PROBLEM STATEMENT |
Give the number of lines in the records that include the word "change", and nothing besides.
═════ INFORMATION PROVIDED
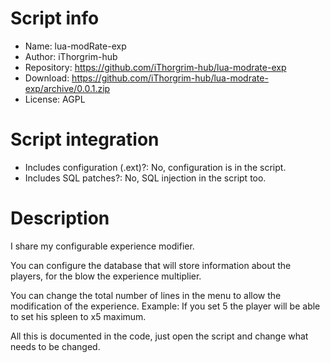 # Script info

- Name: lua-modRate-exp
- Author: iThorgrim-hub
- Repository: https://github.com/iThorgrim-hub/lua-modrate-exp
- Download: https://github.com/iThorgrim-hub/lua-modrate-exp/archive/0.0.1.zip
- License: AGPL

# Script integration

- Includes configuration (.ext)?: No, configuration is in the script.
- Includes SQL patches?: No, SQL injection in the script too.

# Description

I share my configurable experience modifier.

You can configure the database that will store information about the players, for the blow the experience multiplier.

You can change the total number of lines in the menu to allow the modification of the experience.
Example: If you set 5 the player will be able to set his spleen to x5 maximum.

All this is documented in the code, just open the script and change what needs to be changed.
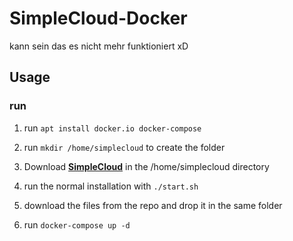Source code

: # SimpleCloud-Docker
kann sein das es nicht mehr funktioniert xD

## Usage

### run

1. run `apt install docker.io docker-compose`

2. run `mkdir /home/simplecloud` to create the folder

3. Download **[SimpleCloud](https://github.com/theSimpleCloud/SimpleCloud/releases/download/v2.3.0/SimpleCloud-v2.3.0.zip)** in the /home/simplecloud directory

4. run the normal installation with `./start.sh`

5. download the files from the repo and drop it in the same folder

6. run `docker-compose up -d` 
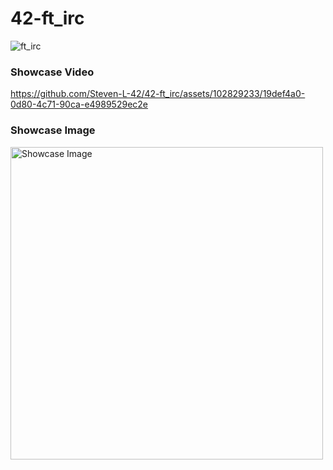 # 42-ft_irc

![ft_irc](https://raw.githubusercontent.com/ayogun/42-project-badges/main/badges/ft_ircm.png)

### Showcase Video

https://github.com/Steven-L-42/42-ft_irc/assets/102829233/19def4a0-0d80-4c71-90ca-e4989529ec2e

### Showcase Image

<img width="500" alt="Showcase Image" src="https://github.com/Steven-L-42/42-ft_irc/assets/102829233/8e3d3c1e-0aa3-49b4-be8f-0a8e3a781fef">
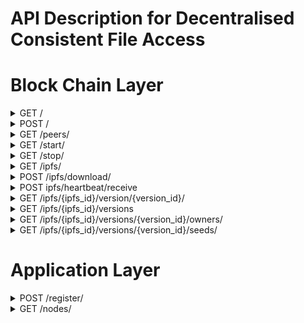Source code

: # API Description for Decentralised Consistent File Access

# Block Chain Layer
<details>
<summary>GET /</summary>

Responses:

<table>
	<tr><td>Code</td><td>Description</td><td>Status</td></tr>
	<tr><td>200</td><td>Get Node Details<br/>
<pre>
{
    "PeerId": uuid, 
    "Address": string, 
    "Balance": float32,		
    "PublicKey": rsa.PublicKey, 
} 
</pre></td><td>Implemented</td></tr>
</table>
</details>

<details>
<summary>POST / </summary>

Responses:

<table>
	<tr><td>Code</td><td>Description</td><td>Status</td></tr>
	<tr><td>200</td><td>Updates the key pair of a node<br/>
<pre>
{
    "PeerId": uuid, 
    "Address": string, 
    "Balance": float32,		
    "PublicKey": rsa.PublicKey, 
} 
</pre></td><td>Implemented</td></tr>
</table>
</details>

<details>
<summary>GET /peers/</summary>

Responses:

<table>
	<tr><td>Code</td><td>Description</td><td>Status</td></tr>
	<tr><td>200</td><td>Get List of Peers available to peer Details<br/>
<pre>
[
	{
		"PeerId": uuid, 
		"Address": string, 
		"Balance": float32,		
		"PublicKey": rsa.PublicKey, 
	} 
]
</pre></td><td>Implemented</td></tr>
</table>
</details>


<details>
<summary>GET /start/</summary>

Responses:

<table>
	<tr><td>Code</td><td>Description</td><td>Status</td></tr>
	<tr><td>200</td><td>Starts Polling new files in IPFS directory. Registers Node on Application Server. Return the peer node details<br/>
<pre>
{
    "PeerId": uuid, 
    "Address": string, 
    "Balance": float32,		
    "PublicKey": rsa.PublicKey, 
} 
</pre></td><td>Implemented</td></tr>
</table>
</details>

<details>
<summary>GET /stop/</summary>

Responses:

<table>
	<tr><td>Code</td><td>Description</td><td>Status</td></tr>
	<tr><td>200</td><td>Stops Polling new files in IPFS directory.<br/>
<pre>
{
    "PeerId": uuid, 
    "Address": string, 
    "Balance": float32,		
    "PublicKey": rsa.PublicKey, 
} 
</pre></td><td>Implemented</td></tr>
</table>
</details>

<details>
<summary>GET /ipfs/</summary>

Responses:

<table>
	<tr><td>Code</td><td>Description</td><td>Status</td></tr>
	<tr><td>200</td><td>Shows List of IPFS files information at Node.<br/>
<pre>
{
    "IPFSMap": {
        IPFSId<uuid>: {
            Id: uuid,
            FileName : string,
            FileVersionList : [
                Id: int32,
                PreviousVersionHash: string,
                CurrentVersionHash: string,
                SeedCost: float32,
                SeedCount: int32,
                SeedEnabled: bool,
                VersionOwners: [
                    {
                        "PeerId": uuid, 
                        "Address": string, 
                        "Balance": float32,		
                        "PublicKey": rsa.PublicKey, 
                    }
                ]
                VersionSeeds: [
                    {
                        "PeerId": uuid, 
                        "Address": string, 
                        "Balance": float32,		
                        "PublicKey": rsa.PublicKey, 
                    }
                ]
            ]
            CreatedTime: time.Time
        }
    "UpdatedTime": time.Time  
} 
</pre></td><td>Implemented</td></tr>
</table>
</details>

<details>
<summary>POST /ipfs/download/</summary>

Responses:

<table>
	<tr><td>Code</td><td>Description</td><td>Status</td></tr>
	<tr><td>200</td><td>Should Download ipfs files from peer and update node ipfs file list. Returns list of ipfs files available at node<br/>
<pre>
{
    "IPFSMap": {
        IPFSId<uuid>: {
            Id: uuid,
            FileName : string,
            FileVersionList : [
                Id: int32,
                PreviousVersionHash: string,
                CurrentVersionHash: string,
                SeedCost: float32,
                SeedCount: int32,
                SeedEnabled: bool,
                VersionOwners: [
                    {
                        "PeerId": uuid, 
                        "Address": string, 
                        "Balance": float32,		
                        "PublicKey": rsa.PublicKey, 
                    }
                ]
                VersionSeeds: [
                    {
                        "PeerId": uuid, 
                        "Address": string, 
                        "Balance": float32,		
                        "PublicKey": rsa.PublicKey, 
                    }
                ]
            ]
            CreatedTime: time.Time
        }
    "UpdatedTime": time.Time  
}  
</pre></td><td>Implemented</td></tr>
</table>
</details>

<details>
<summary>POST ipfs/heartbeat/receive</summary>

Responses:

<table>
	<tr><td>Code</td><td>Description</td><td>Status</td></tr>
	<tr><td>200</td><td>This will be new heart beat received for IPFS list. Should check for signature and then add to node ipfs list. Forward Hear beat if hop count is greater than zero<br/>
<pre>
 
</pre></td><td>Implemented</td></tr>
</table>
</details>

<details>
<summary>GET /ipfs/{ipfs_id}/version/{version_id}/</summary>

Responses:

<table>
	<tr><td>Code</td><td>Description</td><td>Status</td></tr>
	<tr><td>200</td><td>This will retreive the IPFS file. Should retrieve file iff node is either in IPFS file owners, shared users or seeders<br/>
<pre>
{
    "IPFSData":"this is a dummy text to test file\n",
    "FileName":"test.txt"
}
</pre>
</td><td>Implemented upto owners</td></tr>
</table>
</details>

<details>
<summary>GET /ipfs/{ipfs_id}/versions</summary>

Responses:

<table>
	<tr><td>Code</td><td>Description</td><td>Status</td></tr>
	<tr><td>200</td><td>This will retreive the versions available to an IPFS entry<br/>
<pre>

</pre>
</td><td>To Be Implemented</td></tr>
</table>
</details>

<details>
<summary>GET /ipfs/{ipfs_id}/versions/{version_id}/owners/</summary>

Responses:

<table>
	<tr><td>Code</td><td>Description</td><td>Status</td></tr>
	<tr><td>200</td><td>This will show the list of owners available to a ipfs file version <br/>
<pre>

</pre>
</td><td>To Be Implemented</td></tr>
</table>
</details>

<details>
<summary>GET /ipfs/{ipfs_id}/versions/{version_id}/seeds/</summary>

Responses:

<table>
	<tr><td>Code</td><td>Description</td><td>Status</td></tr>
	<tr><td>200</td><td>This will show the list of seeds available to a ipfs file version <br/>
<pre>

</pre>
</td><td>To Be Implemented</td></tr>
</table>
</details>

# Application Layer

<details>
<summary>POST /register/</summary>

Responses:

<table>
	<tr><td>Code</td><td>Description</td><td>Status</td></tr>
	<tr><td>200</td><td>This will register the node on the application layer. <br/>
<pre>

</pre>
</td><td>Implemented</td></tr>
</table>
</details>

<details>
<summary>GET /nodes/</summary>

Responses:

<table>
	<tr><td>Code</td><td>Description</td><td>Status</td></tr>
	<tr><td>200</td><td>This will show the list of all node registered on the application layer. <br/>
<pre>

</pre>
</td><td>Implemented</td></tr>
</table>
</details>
══════════
RESULT |
2